É uma tendência lá fora. O Flow Festival, um festival de música na Finlândia, mensura as suas emissões de carbono desde 2009. Na Austrália, o primeiro grande evento de massas a ser certificado como carbono neutro foi o Adelaide Festival. A lista é longa: Paradise City na Bélgica, Glastonbury no Reino Unido, a Pride Parade da Irlanda. A soma de todos os gases de efeito estufa que esses eventos emitiram e retiraram da atmosfera foi equilibrada a zero. O célebre Carnaval de Notting Hill, em Londres, ainda não é "net zero", mas é conhecido por suas práticas de sustentabilidade.

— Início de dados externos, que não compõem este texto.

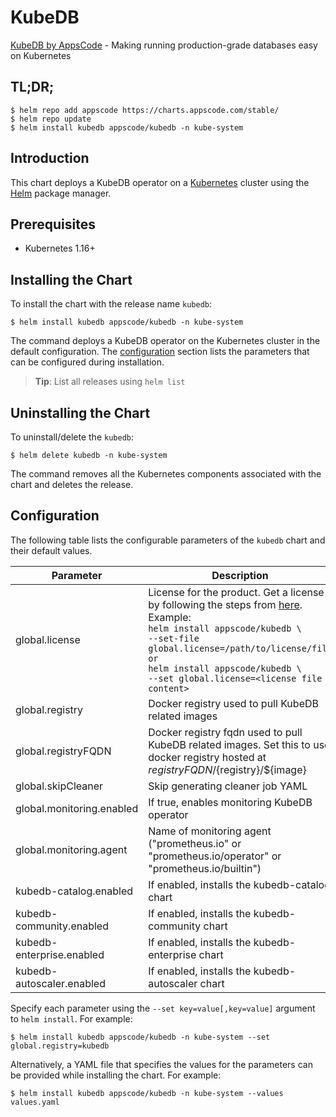 # KubeDB

[KubeDB by AppsCode](https://github.com/kubedb) - Making running production-grade databases easy on Kubernetes

## TL;DR;

```console
$ helm repo add appscode https://charts.appscode.com/stable/
$ helm repo update
$ helm install kubedb appscode/kubedb -n kube-system
```

## Introduction

This chart deploys a KubeDB operator on a [Kubernetes](http://kubernetes.io) cluster using the [Helm](https://helm.sh) package manager.

## Prerequisites

- Kubernetes 1.16+

## Installing the Chart

To install the chart with the release name `kubedb`:

```console
$ helm install kubedb appscode/kubedb -n kube-system
```

The command deploys a KubeDB operator on the Kubernetes cluster in the default configuration. The [configuration](#configuration) section lists the parameters that can be configured during installation.

> **Tip**: List all releases using `helm list`

## Uninstalling the Chart

To uninstall/delete the `kubedb`:

```console
$ helm delete kubedb -n kube-system
```

The command removes all the Kubernetes components associated with the chart and deletes the release.

## Configuration

The following table lists the configurable parameters of the `kubedb` chart and their default values.

|         Parameter         |                                                                                                                                                                              Description                                                                                                                                                                              | Default |
|---------------------------|-----------------------------------------------------------------------------------------------------------------------------------------------------------------------------------------------------------------------------------------------------------------------------------------------------------------------------------------------------------------------|---------|
| global.license            | License for the product. Get a license by following the steps from [here](https://kubedb.com/docs/latest/setup/install/enterprise#get-a-trial-license). <br> Example: <br> `helm install appscode/kubedb \` <br> `--set-file global.license=/path/to/license/file` <br> `or` <br> `helm install appscode/kubedb \` <br> `--set global.license=<license file content>` | `""`    |
| global.registry           | Docker registry used to pull KubeDB related images                                                                                                                                                                                                                                                                                                                    | `""`    |
| global.registryFQDN       | Docker registry fqdn used to pull KubeDB related images. Set this to use docker registry hosted at ${registryFQDN}/${registry}/${image}                                                                                                                                                                                                                               | `""`    |
| global.skipCleaner        | Skip generating cleaner job YAML                                                                                                                                                                                                                                                                                                                                      | `false` |
| global.monitoring.enabled | If true, enables monitoring KubeDB operator                                                                                                                                                                                                                                                                                                                           | `false` |
| global.monitoring.agent   | Name of monitoring agent ("prometheus.io" or "prometheus.io/operator" or "prometheus.io/builtin")                                                                                                                                                                                                                                                                     | `""`    |
| kubedb-catalog.enabled    | If enabled, installs the kubedb-catalog chart                                                                                                                                                                                                                                                                                                                         | `true`  |
| kubedb-community.enabled  | If enabled, installs the kubedb-community chart                                                                                                                                                                                                                                                                                                                       | `true`  |
| kubedb-enterprise.enabled | If enabled, installs the kubedb-enterprise chart                                                                                                                                                                                                                                                                                                                      | `false` |
| kubedb-autoscaler.enabled | If enabled, installs the kubedb-autoscaler chart                                                                                                                                                                                                                                                                                                                      | `false` |


Specify each parameter using the `--set key=value[,key=value]` argument to `helm install`. For example:

```console
$ helm install kubedb appscode/kubedb -n kube-system --set global.registry=kubedb
```

Alternatively, a YAML file that specifies the values for the parameters can be provided while
installing the chart. For example:

```console
$ helm install kubedb appscode/kubedb -n kube-system --values values.yaml
```
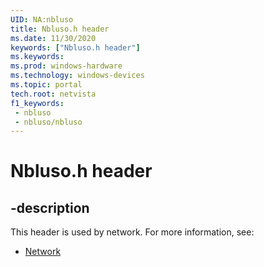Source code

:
 ```yaml
---
UID: NA:nbluso
title: Nbluso.h header
ms.date: 11/30/2020
keywords: ["Nbluso.h header"]
ms.keywords: 
ms.prod: windows-hardware
ms.technology: windows-devices
ms.topic: portal
tech.root: netvista
f1_keywords:
 - nbluso
 - nbluso/nbluso
---
```


# Nbluso.h header


## -description

This header is used by network. For more information, see:

- [Network](../_netvista/index.md)

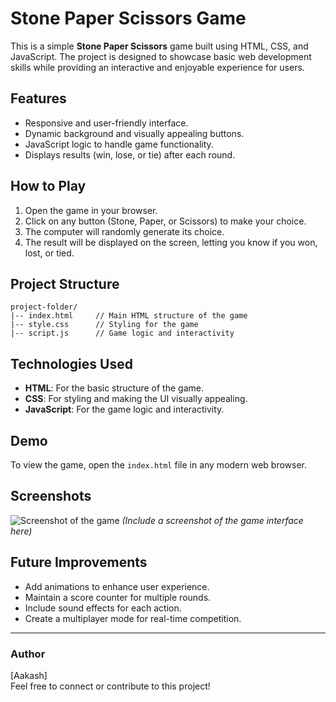 # Stone Paper Scissors Game

This is a simple **Stone Paper Scissors** game built using HTML, CSS, and JavaScript. The project is designed to showcase basic web development skills while providing an interactive and enjoyable experience for users.

## Features
- Responsive and user-friendly interface.
- Dynamic background and visually appealing buttons.
- JavaScript logic to handle game functionality.
- Displays results (win, lose, or tie) after each round.

## How to Play
1. Open the game in your browser.
2. Click on any button (Stone, Paper, or Scissors) to make your choice.
3. The computer will randomly generate its choice.
4. The result will be displayed on the screen, letting you know if you won, lost, or tied.

## Project Structure
```
project-folder/
|-- index.html     // Main HTML structure of the game
|-- style.css      // Styling for the game
|-- script.js      // Game logic and interactivity
```

## Technologies Used
- **HTML**: For the basic structure of the game.
- **CSS**: For styling and making the UI visually appealing.
- **JavaScript**: For the game logic and interactivity.

## Demo
To view the game, open the `index.html` file in any modern web browser.

## Screenshots
![Screenshot of the game](screenshot.png) *(Include a screenshot of the game interface here)*

## Future Improvements
- Add animations to enhance user experience.
- Maintain a score counter for multiple rounds.
- Include sound effects for each action.
- Create a multiplayer mode for real-time competition.


---

### Author
[Aakash]  
Feel free to connect or contribute to this project!

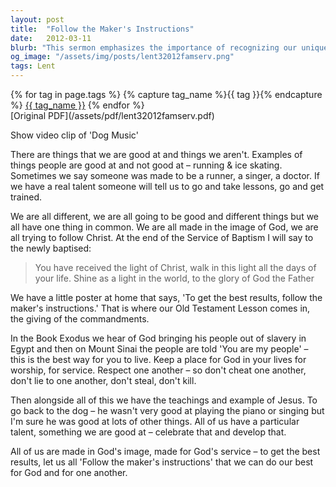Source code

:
 ```yaml
---
layout: post
title:  "Follow the Maker's Instructions"
date:   2012-03-11
blurb: "This sermon emphasizes the importance of recognizing our unique talents and using them to serve God and others. It highlights the significance of the commandments as the 'maker's instructions' for leading a righteous life. The sermon also reminds us that we are all made in God's image and should strive to reflect His light in our daily lives."
og_image: "/assets/img/posts/lent32012famserv.png"
tags: Lent
---    
```

<div class="tag-pills">
  {% for tag in page.tags %}
    {% capture tag_name %}{{ tag }}{% endcapture %}
    <a href="{{ site.baseurl }}/tag/{{ tag_name | slugify }}" class="tag-pill">{{ tag_name }}</a>
  {% endfor %}
</div>
[Original PDF](/assets/pdf/lent32012famserv.pdf)

Show video clip of 'Dog Music'

There are things that we are good at and things we aren't. Examples of things people are good at and not good at – running & ice skating. Sometimes we say someone was made to be a runner, a singer, a doctor. If we have a real talent someone will tell us to go and take lessons, go and get trained.

We are all different, we are all going to be good and different things but we all have one thing in common. We are all made in the image of God, we are all trying to follow Christ. At the end of the Service of Baptism I will say to the newly baptised:

>You have received the light of Christ, walk in this light all the days of your life. Shine as a light in the world, to the glory of God the Father

We have a little poster at home that says, 'To get the best results, follow the maker's instructions.' That is where our Old Testament Lesson comes in, the giving of the commandments.

In the Book Exodus we hear of God bringing his people out of slavery in Egypt and then on Mount Sinai the people are told 'You are my people' – this is the best way for you to live. Keep a place for God in your lives for worship, for service. Respect one another – so don't cheat one another, don't lie to one another, don't steal, don't kill.

Then alongside all of this we have the teachings and example of Jesus. To go back to the dog – he wasn't very good at playing the piano or singing but I'm sure he was good at lots of other things. All of us have a particular talent, something we are good at – celebrate that and develop that.

All of us are made in God's image, made for God's service – to get the best results, let us all 'Follow the maker's instructions' that we can do our best for God and for one another.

Para que um Carnaval seja carbono neutro algumas medidas têm de ser tomadas. Vamos ao exemplo do Rio. A prefeitura e as escolas de samba deveriam adotar um plano de longo prazo de neutralização carbônica que inclua o uso de energia renovável e a adoção de medidas de eficiência energética. Depois têm de ser quantificadas as emissões: viagens dos participantes e público, estadia em hotéis, consumo de energia no sambódromo e áreas limítrofes, consumo de comida, volume de resíduos urbanos, entre outros fatores. Apesar da possível redução de CO2, obrigatoriamente gases de efeito estufa serão emitidos. Para esses, a estratégia é compensá-los, apoiando, por exemplo, projetos ambientais que estejam alinhados às filosofias das escolas de samba ou ao Plano de Desenvolvimento Sustentável e Ação Climática da Cidade do Rio de Janeiro.

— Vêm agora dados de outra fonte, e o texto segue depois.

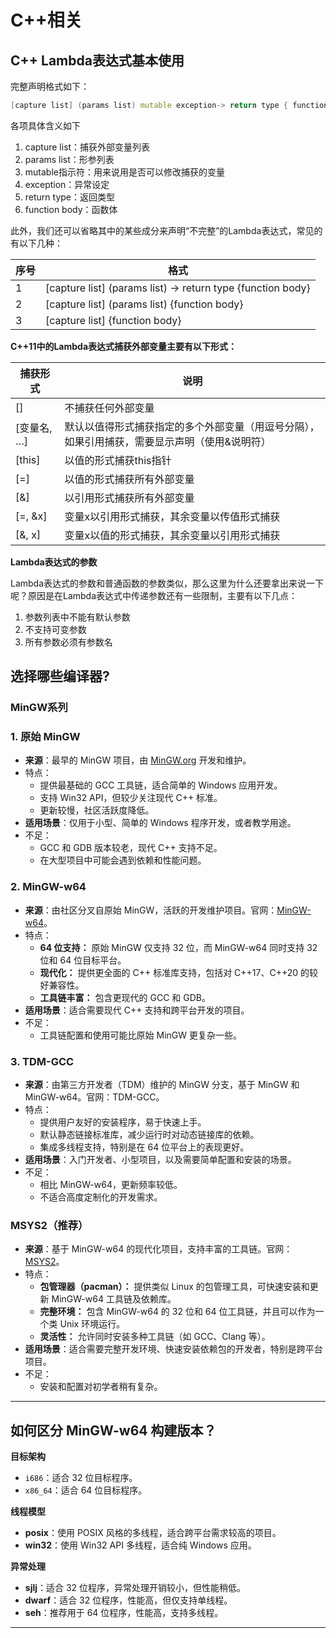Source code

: # C++相关

## C++ Lambda表达式基本使用

完整声明格式如下：

```c++
[capture list] (params list) mutable exception-> return type { function body }
```

各项具体含义如下

1. capture list：捕获外部变量列表
2. params list：形参列表
3. mutable指示符：用来说用是否可以修改捕获的变量
4. exception：异常设定
5. return type：返回类型
6. function body：函数体

此外，我们还可以省略其中的某些成分来声明“不完整”的Lambda表达式，常见的有以下几种：

| 序号 | 格式                                                        |
| ---- | ----------------------------------------------------------- |
| 1    | [capture list] (params list) -> return type {function body} |
| 2    | [capture list] (params list) {function body}                |
| 3    | [capture list] {function body}                              |

**C++11中的Lambda表达式捕获外部变量主要有以下形式：**

| 捕获形式    | 说明                                                         |
| ----------- | ------------------------------------------------------------ |
| []          | 不捕获任何外部变量                                           |
| [变量名, …] | 默认以值得形式捕获指定的多个外部变量（用逗号分隔），如果引用捕获，需要显示声明（使用&说明符） |
| [this]      | 以值的形式捕获this指针                                       |
| [=]         | 以值的形式捕获所有外部变量                                   |
| [&]         | 以引用形式捕获所有外部变量                                   |
| [=, &x]     | 变量x以引用形式捕获，其余变量以传值形式捕获                  |
| [&, x]      | 变量x以值的形式捕获，其余变量以引用形式捕获                  |

**Lambda表达式的参数**

Lambda表达式的参数和普通函数的参数类似，那么这里为什么还要拿出来说一下呢？原因是在Lambda表达式中传递参数还有一些限制，主要有以下几点：

1. 参数列表中不能有默认参数
2. 不支持可变参数
3. 所有参数必须有参数名



## 选择哪些编译器?

### MinGW系列

### **1. 原始 MinGW**

- **来源**：最早的 MinGW 项目，由 [MinGW.org](http://www.mingw.org/) 开发和维护。
- 特点：
  - 提供最基础的 GCC 工具链，适合简单的 Windows 应用开发。
  - 支持 Win32 API，但较少关注现代 C++ 标准。
  - 更新较慢，社区活跃度降低。
- **适用场景**：仅用于小型、简单的 Windows 程序开发，或者教学用途。
- 不足：
  - GCC 和 GDB 版本较老，现代 C++ 支持不足。
  - 在大型项目中可能会遇到依赖和性能问题。



### **2. MinGW-w64**

- **来源**：由社区分叉自原始 MinGW，活跃的开发维护项目。官网：[MinGW-w64](http://mingw-w64.org/)。
- 特点：
  - **64 位支持：** 原始 MinGW 仅支持 32 位，而 MinGW-w64 同时支持 32 位和 64 位目标平台。
  - **现代化：** 提供更全面的 C++ 标准库支持，包括对 C++17、C++20 的较好兼容性。
  - **工具链丰富：** 包含更现代的 GCC 和 GDB。
- **适用场景**：适合需要现代 C++ 支持和跨平台开发的项目。
- 不足：
  - 工具链配置和使用可能比原始 MinGW 更复杂一些。



### **3. TDM-GCC**

- **来源**：由第三方开发者（TDM）维护的 MinGW 分支，基于 MinGW 和 MinGW-w64。官网：TDM-GCC。
- 特点：
  - 提供用户友好的安装程序，易于快速上手。
  - 默认静态链接标准库，减少运行时对动态链接库的依赖。
  - 集成多线程支持，特别是在 64 位平台上的表现更好。
- **适用场景**：入门开发者、小型项目，以及需要简单配置和安装的场景。
- 不足：
  - 相比 MinGW-w64，更新频率较低。
  - 不适合高度定制化的开发需求。



### **MSYS2（推荐）**

- **来源**：基于 MinGW-w64 的现代化项目，支持丰富的工具链。官网：[MSYS2](https://www.msys2.org/)。
- 特点：
  - **包管理器（pacman）：** 提供类似 Linux 的包管理工具，可快速安装和更新 MinGW-w64 工具链及依赖库。
  - **完整环境：** 包含 MinGW-w64 的 32 位和 64 位工具链，并且可以作为一个类 Unix 环境运行。
  - **灵活性：** 允许同时安装多种工具链（如 GCC、Clang 等）。
- **适用场景**：适合需要完整开发环境、快速安装依赖包的开发者，特别是跨平台项目。
- 不足：
  - 安装和配置对初学者稍有复杂。



---



## 如何区分 MinGW-w64 构建版本？

**目标架构**

- `i686`：适合 32 位目标程序。
- `x86_64`：适合 64 位目标程序。

**线程模型**

- **posix**：使用 POSIX 风格的多线程，适合跨平台需求较高的项目。
- **win32**：使用 Win32 API 多线程，适合纯 Windows 应用。

**异常处理**

- **sjlj**：适合 32 位程序，异常处理开销较小，但性能稍低。
- **dwarf**：适合 32 位程序，性能高，但仅支持单线程。
- **seh**：推荐用于 64 位程序，性能高，支持多线程。



---



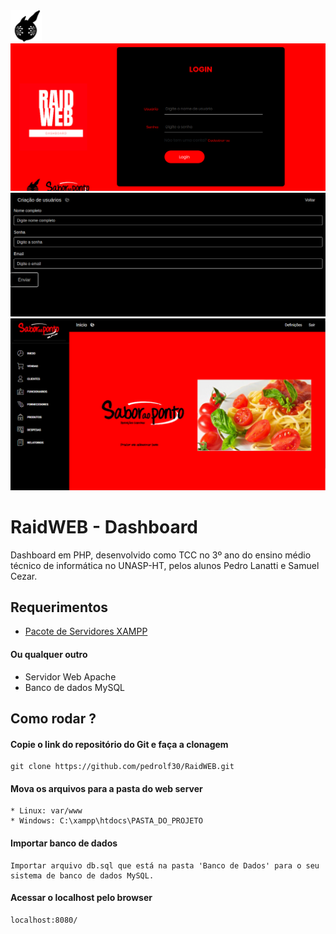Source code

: <img src="./assets/readme/logo.png" width="50" height="50">
<img src="./assets/readme/login.png">
<img src="./assets/readme/criarLogin.png">
<img src="./assets/readme/tela.png">

# RaidWEB - Dashboard
Dashboard em PHP, desenvolvido como TCC no 3º ano do ensino médio técnico de informática no UNASP-HT, pelos alunos Pedro Lanatti e Samuel Cezar.

## Requerimentos
* [Pacote de Servidores XAMPP](https://www.apachefriends.org/pt_br/index.html)

#### Ou qualquer outro
* Servidor Web Apache
* Banco de dados MySQL

## Como rodar ? 

#### Copie o link do repositório do Git e faça a clonagem 
```
git clone https://github.com/pedrolf30/RaidWEB.git
```

#### Mova os arquivos para a pasta do web server 
```
* Linux: var/www
* Windows: C:\xampp\htdocs\PASTA_DO_PROJETO
```

#### Importar banco de dados
```
Importar arquivo db.sql que está na pasta 'Banco de Dados' para o seu sistema de banco de dados MySQL.
```
#### Acessar o localhost pelo browser
```
localhost:8080/
```
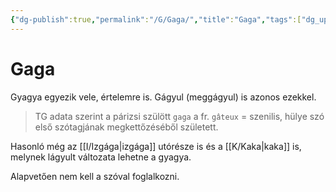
 ```yaml
---
{"dg-publish":true,"permalink":"/G/Gaga/","title":"Gaga","tags":["dg_uploaded"],"created":"2023-11-01T05:39","updated":"2023-11-01T05:39"}
---
```



# Gaga

Gyagya egyezik vele, értelemre is. Gágyul (meggágyul) is azonos ezekkel.  
> TG adata szerint a párizsi szülött `gaga` a fr. `gâteux` = szenilis, hülye szó első szótagjának megkettőzéséből született.   

Hasonló még az [[I/Izgága\|izgága]] utórésze is és a [[K/Kaka\|kaka]] is, melynek lágyult változata lehetne a gyagya.  

Alapvetően nem kell a szóval foglalkozni.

Se medir as emissões de uma festa de Carnaval parece atualmente algo precursor, em breve poderá se tornar obrigatório. Na Europa, a legislação mais recente já obriga as maiores empresas (e muitos dos grandes eventos são organizados por empresas) a reportarem as suas emissões de carbono, juntamente com as das suas cadeias de valores. O mesmo acontece com empresas britânicas. E o regulador americano caminha na mesma direção.

O Brasil tem uma experiência híbrida nessa área. Grandes eventos públicos, como o Círio de Nazaré ou a Festa de Iemanjá, são fortes emissores de carbono. Por outro lado, o Réveillon do Rio de 2022 foi o primeiro carbono zero da cidade e a Oktoberfest de Blumenau planeja atingir a mesma meta até 2026.

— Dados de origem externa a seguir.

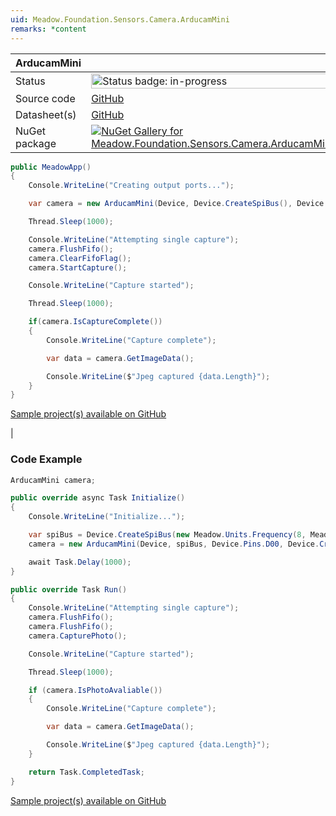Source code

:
```yaml
---
uid: Meadow.Foundation.Sensors.Camera.ArducamMini
remarks: *content
---
```


| ArducamMini | |
|--------|--------|
| Status | <img src="https://img.shields.io/badge/InProgress-yellow" style="width: auto; height: -webkit-fill-available;" alt="Status badge: in-progress" /> |
| Source code | [GitHub](https://github.com/WildernessLabs/Meadow.Foundation/tree/main/Source/Meadow.Foundation.Peripherals/Sensors.Camera.ArducamMini) |
| Datasheet(s) | [GitHub](https://github.com/WildernessLabs/Meadow.Foundation/tree/main/Source/Meadow.Foundation.Peripherals/Sensors.Camera.ArducamMini/Datasheet) |
| NuGet package | <a href="https://www.nuget.org/packages/Meadow.Foundation.Sensors.Camera.ArducamMini/" target="_blank"><img src="https://img.shields.io/nuget/v/Meadow.Foundation.Sensors.Camera.ArducamMini.svg?label=Meadow.Foundation.Sensors.Camera.ArducamMini" alt="NuGet Gallery for Meadow.Foundation.Sensors.Camera.ArducamMini" /></a> |

```csharp
public MeadowApp()
{
    Console.WriteLine("Creating output ports...");

    var camera = new ArducamMini(Device, Device.CreateSpiBus(), Device.Pins.D00, Device.CreateI2cBus());

    Thread.Sleep(1000);

    Console.WriteLine("Attempting single capture");
    camera.FlushFifo();
    camera.ClearFifoFlag();
    camera.StartCapture();

    Console.WriteLine("Capture started");

    Thread.Sleep(1000);

    if(camera.IsCaptureComplete())
    {
        Console.WriteLine("Capture complete");

        var data = camera.GetImageData();

        Console.WriteLine($"Jpeg captured {data.Length}");
    }
}

```

[Sample project(s) available on GitHub](https://github.com/WildernessLabs/Meadow.Foundation/tree/main/Source/Meadow.Foundation.Peripherals/Sensors.Camera.ArducamMini/Samples/Sensors.Camera.ArducamMini_Sample)

|
### Code Example

```csharp
ArducamMini camera;

public override async Task Initialize()
{
    Console.WriteLine("Initialize...");

    var spiBus = Device.CreateSpiBus(new Meadow.Units.Frequency(8, Meadow.Units.Frequency.UnitType.Megahertz));
    camera = new ArducamMini(Device, spiBus, Device.Pins.D00, Device.CreateI2cBus());

    await Task.Delay(1000);
}

public override Task Run()
{
    Console.WriteLine("Attempting single capture");
    camera.FlushFifo();
    camera.FlushFifo();
    camera.CapturePhoto();

    Console.WriteLine("Capture started");

    Thread.Sleep(1000);

    if (camera.IsPhotoAvaliable())
    {
        Console.WriteLine("Capture complete");

        var data = camera.GetImageData();

        Console.WriteLine($"Jpeg captured {data.Length}");
    }

    return Task.CompletedTask;
}

```

[Sample project(s) available on GitHub](https://github.com/WildernessLabs/Meadow.Foundation/tree/main/Source/Meadow.Foundation.Peripherals/Sensors.Camera.ArducamMini/Samples/ArducamMini_Sample)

Se quiser organizar a COP30 na Amazônia, em 2025, o Brasil precisa apresentar credenciais. Organizar um Carnaval descarbonizado no Rio ou em São Paulo em 2024 daria consistência semiótica à imagem internacional do Brasil como potência ambiental.

Como diz a composição de Didi e Mestrinho de 1982 para a União da Ilha do Governador, "O mundo inteiro espera".

O autor agradece à jornalista Claudia Maximino pelas referências carnavalescas citadas no artigo.